What is expected
Print the whole listing below again, exactly as given.

Material provided
___

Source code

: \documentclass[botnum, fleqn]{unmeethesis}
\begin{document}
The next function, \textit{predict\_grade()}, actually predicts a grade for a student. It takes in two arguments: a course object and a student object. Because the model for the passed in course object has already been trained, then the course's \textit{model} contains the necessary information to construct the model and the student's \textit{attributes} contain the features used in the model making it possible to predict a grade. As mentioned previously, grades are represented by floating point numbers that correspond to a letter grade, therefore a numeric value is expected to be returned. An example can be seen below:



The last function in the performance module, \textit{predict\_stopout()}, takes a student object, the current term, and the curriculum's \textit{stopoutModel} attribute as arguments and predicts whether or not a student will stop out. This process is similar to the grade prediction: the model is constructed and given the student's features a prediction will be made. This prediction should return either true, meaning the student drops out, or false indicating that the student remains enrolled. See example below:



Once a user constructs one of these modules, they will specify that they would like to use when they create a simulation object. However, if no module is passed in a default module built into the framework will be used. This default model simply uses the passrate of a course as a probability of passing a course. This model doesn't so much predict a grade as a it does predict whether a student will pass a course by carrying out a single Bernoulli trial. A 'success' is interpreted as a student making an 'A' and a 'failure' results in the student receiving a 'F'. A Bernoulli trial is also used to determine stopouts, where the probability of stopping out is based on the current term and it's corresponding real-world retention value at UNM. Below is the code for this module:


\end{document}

___

Problem solution
Source code

: \documentclass[botnum, fleqn]{unmeethesis}
\begin{document}
The next function, \textit{predict\_grade()}, actually predicts a grade for a student. It takes in two arguments: a course object and a student object. Because the model for the passed in course object has already been trained, then the course's \textit{model} contains the necessary information to construct the model and the student's \textit{attributes} contain the features used in the model making it possible to predict a grade. As mentioned previously, grades are represented by floating point numbers that correspond to a letter grade, therefore a numeric value is expected to be returned. An example can be seen below:



The last function in the performance module, \textit{predict\_stopout()}, takes a student object, the current term, and the curriculum's \textit{stopoutModel} attribute as arguments and predicts whether or not a student will stop out. This process is similar to the grade prediction: the model is constructed and given the student's features a prediction will be made. This prediction should return either true, meaning the student drops out, or false indicating that the student remains enrolled. See example below:



Once a user constructs one of these modules, they will specify that they would like to use when they create a simulation object. However, if no module is passed in a default module built into the framework will be used. This default model simply uses the passrate of a course as a probability of passing a course. This model doesn't so much predict a grade as a it does predict whether a student will pass a course by carrying out a single Bernoulli trial. A 'success' is interpreted as a student making an 'A' and a 'failure' results in the student receiving a 'F'. A Bernoulli trial is also used to determine stopouts, where the probability of stopping out is based on the current term and it's corresponding real-world retention value at UNM. Below is the code for this module:


\end{document}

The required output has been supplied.